**Exercise details**.
What is the number of lines below that contain the string "İnflamasyon"? Give it and nothing else.

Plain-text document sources
┏━━

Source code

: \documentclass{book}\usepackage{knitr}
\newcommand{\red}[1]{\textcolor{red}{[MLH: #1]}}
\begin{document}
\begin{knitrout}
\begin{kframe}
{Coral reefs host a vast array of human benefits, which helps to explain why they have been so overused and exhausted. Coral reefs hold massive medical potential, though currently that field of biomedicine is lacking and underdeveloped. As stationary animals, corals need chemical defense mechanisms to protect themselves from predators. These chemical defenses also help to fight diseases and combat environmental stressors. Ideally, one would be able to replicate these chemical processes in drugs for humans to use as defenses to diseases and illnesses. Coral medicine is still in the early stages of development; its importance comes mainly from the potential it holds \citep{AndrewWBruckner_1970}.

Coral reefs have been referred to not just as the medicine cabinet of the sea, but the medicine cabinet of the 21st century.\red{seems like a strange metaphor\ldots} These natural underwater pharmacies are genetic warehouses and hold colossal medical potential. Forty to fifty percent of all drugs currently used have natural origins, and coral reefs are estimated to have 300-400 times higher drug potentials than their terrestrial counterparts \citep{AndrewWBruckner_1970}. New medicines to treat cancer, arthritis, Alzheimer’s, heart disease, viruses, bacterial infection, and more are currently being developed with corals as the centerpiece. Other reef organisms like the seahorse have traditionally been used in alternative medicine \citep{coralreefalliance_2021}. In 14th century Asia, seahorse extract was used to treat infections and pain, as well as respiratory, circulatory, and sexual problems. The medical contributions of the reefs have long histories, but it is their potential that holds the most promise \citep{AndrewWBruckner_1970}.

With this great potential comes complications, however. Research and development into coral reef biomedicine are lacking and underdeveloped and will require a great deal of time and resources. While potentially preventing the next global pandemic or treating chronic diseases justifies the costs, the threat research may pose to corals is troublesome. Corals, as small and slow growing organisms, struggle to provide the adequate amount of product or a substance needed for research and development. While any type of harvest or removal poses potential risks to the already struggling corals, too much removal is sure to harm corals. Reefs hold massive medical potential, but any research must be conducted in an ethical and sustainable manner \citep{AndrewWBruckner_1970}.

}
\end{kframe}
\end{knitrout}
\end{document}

┗━━
┏━━

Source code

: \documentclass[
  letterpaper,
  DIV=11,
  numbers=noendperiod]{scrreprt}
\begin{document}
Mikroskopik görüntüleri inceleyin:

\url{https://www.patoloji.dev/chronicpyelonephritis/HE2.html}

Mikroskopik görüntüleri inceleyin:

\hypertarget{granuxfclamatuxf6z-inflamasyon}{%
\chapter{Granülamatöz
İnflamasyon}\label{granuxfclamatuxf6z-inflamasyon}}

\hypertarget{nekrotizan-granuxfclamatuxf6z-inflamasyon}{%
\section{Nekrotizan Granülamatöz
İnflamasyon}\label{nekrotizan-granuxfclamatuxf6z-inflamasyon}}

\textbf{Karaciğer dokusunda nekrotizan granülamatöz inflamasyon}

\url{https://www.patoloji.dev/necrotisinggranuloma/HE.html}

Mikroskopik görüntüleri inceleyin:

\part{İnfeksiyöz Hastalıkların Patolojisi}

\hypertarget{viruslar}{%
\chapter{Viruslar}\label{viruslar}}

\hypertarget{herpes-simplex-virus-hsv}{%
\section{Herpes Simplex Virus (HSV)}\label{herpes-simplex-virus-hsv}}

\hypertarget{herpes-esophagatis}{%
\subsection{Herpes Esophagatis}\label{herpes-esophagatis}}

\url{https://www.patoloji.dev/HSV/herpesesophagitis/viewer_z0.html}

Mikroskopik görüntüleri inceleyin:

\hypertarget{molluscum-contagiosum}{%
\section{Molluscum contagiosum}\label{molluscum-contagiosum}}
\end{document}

┗━━

**The answer**.
2